# Graphsync

Status: Prescriptive - Draft

A protocol to synchronize graphs across peers.

See also ipld, IPLD Selectors

# [Meta: Status of this doc]

  • This was written around 2018-10-16 (video presentation (opens new window))
  • This document is unfortunately far from complete. 😦 I want to finish this by EOQ.
  • But this document provides enough information for an implementation to be made by someone who has already implemented bitswap (or understands it well).
  • It relies heavily on an understanding of bitswap as it is now. It likely won't be useful to people without a good understanding of how Bitswap works at the moment.
  • This requires IPLD Selectors to exist and be implemented.

# Concepts and Glossary

  • peer - a program or process participating in the graphsync protocol. It can connect to other peers.
  • graph - an authenticated directed acyclic graph (DAG) of content. an IPLD dag. consists of nodes with hash (content addressed, authenticated) links to other nodes. ($$ G $$)
  • dag - a directed acyclic graph. For our purposes, our DAGs are all IPLD (connected by hash links, authenticated, content addressed, etc.)
  • selector - an expression that identifies a specific subset of a graph. ($$ S(G) \subset G $$)
  • selector language - the language defining a family of selectors
  • request - a request for content from one peer to another.
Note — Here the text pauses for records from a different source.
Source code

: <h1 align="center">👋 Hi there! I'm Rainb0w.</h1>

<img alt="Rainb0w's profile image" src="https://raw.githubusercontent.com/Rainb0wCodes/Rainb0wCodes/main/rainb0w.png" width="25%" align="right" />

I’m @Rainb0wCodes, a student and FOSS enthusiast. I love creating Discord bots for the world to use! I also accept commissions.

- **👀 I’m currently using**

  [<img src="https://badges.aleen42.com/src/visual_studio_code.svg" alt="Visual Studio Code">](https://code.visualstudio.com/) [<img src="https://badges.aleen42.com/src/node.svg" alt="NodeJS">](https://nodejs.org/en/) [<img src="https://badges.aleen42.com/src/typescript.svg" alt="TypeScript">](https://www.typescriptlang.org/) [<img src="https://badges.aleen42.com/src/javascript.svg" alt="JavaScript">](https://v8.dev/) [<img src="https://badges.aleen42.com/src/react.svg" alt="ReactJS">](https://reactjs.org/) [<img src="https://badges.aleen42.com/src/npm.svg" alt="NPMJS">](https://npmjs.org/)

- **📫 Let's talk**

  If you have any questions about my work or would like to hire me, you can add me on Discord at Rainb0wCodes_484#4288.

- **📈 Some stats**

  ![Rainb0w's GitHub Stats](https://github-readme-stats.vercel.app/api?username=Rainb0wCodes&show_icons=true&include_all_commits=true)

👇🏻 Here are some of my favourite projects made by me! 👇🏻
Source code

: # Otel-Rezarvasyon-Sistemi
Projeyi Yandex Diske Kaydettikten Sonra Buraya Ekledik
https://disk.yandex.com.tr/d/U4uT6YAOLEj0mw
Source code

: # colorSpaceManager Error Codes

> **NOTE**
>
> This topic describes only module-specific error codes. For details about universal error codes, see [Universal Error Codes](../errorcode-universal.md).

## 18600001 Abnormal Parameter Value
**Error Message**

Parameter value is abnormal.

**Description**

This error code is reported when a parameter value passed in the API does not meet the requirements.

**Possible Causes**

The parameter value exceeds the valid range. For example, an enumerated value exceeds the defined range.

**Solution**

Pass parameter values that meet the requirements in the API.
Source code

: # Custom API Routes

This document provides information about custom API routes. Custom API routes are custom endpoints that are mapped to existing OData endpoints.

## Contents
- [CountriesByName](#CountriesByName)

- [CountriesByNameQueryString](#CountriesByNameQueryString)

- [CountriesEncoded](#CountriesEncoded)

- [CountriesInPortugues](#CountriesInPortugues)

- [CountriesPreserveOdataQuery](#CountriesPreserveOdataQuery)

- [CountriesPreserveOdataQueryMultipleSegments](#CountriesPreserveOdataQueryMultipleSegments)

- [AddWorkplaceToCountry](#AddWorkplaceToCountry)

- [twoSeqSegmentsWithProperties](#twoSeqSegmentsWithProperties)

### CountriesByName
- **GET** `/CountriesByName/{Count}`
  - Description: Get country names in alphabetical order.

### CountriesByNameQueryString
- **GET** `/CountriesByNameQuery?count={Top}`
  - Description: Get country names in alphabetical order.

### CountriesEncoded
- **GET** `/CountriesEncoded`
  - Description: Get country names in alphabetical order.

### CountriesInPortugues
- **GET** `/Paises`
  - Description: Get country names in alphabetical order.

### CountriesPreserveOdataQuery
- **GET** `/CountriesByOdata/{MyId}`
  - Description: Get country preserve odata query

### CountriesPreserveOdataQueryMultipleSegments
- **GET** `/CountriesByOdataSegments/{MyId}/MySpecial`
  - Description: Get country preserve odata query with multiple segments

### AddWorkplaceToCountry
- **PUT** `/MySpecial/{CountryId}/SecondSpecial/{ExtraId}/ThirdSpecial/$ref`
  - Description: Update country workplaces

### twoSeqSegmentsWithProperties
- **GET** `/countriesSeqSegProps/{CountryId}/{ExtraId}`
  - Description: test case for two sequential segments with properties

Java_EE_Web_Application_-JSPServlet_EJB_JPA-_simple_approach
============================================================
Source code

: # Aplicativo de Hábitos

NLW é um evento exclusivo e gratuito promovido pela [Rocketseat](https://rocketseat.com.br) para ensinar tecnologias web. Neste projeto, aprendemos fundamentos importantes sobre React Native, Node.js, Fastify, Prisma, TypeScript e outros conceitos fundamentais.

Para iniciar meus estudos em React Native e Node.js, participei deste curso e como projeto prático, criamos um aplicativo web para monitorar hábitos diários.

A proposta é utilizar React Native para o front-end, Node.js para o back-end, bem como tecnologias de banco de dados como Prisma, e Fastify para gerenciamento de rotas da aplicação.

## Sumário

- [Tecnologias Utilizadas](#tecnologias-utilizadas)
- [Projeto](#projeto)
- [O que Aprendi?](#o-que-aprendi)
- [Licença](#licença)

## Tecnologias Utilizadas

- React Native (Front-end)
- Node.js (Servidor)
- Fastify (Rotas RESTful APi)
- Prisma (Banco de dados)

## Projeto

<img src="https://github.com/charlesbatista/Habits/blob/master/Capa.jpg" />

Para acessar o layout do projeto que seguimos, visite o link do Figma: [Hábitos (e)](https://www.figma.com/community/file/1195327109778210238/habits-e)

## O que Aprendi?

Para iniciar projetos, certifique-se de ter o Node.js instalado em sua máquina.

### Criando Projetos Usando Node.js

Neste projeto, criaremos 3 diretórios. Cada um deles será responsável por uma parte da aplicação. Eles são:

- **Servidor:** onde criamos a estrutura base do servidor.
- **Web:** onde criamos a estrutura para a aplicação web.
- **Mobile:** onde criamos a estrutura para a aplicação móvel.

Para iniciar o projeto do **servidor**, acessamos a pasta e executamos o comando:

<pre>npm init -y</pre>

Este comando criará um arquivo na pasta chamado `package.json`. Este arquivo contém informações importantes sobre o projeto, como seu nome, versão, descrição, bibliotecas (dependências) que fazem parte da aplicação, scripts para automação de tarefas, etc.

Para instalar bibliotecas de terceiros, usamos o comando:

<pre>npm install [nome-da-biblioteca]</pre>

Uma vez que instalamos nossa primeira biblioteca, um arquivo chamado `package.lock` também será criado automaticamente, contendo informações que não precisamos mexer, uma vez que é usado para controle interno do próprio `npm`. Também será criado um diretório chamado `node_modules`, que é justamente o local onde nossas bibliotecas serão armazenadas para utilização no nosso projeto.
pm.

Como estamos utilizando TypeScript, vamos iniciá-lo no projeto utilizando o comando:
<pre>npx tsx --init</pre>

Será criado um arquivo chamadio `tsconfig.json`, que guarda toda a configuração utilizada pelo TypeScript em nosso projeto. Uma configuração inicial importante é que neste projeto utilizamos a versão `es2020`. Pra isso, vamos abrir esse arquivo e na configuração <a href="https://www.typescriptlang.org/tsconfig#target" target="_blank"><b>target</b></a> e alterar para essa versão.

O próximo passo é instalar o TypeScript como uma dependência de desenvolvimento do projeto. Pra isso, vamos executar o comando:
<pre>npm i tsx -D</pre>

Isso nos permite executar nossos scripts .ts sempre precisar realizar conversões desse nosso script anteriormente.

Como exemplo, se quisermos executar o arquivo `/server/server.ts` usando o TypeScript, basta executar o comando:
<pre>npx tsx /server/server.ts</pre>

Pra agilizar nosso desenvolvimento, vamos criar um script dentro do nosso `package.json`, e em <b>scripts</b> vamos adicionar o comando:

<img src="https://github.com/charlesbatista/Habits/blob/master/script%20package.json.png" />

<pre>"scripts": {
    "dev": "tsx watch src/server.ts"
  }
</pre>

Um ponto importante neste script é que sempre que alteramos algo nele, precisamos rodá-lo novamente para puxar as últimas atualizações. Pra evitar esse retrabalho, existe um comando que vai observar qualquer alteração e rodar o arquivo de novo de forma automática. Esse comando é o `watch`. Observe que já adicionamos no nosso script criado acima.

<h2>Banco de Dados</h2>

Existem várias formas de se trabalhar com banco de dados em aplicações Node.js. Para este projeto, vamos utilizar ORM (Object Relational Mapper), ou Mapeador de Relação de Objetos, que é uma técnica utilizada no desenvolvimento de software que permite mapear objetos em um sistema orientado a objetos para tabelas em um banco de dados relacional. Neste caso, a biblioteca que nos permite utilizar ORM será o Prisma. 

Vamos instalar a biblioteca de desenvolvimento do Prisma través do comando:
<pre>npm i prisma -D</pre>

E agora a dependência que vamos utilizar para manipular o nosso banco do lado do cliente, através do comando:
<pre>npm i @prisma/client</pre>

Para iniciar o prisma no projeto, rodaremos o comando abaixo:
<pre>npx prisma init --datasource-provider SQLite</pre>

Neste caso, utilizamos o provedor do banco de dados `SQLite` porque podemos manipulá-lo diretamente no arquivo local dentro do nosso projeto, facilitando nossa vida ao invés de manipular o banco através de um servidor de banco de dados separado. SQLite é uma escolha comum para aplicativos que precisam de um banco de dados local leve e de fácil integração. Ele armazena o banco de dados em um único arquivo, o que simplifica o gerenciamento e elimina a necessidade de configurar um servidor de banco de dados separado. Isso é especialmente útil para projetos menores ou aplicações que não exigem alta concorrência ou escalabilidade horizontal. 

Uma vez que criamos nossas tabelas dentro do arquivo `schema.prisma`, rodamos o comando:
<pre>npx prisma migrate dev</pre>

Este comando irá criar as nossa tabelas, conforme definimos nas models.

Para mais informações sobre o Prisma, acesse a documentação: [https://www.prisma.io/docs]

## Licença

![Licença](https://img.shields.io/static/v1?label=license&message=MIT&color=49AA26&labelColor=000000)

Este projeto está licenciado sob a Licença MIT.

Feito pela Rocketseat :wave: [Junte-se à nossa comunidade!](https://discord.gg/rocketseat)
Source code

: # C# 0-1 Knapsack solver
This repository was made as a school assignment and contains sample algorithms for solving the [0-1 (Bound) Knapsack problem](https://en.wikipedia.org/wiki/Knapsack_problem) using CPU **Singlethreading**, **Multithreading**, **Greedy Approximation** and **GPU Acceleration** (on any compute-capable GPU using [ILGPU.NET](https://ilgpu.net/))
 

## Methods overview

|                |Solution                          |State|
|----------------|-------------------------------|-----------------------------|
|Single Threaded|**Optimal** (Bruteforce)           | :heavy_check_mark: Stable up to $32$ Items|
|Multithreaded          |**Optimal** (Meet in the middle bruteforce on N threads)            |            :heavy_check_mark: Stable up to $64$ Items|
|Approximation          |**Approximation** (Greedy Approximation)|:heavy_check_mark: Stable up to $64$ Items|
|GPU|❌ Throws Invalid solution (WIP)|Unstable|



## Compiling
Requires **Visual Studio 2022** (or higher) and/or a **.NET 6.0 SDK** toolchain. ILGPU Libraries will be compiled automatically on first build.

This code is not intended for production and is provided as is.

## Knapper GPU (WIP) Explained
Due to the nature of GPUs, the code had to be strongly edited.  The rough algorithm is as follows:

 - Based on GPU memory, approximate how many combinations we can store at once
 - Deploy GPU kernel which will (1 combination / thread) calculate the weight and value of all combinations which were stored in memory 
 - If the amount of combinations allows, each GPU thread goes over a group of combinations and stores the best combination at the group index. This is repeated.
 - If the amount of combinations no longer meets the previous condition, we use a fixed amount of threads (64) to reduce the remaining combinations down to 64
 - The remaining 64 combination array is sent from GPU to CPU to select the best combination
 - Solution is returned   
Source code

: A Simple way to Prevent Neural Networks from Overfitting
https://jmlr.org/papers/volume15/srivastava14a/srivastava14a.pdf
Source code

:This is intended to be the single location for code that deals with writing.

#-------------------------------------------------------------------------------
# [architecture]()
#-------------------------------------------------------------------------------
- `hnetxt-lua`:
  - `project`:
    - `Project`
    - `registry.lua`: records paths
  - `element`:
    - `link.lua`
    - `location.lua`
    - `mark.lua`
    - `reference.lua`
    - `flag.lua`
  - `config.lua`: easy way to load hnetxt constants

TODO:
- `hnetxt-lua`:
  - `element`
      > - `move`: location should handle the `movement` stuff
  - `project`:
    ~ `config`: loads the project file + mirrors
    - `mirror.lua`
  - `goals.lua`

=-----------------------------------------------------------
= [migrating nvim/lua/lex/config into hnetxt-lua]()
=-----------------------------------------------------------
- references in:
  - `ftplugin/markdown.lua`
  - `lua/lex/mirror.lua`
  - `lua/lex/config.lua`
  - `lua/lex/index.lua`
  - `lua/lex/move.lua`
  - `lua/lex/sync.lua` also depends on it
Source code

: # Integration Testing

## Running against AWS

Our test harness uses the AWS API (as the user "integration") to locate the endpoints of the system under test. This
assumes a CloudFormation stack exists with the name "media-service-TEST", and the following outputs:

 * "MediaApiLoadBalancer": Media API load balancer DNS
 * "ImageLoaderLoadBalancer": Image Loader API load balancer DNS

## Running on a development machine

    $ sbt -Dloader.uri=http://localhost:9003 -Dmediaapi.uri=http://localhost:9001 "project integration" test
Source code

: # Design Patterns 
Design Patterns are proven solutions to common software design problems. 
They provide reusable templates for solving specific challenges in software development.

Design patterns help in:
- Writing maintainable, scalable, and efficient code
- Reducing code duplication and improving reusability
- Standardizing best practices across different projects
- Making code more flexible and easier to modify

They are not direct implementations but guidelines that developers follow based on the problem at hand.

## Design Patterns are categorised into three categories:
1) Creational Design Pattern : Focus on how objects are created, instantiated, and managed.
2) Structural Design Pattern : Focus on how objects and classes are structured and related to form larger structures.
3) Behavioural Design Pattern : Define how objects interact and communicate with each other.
This is similar to HTTP, RPC, or API requests.
  • response - the content sent from responder to requester fulfilling a request.
  • requester - the peer which initiates a request (wants content).
  • responder - the peer receiving a request, and providing content in a response (provides content).
  • request process - a request and its fulfillment is a sub-process, a procedure call across peers with the following phases (at a high level):
    • (1) The requester initiates by sending a request message (req) to the responder, specifying desired content and other request parameters.
    • (2) Upon receiving a request message, the responder adds the request to a set of active requests, and starts processing it.
    • (3) The responder fulfills the request by sending content to the requester (the response) .
    • (4) The responder and requester can terminate the request process at any time.
    • Notes:
      • We are explicitly avoiding the client-server terminology to make it clear that requester and responder are "roles" that any peer might play, and to avoid failling in the two-sided client-server model of the web..
      • requests may be short or long-lived -- requests may be as short as microseconds or last indefinitely.
  • priority - a numeric label associated with a request implying the relative ordering of importance for requests. This is a requester's way of expressing to a responder the order in which the requester wishes the requests to be fulfilled. The responder SHOULD respect priority, though may return responses in any order.

# Interfaces

This is a listing of the data structures and process interfaces involved in the graphsync protocol. For simplicity, we use Go type notation, though of course graphsync is language agnostic.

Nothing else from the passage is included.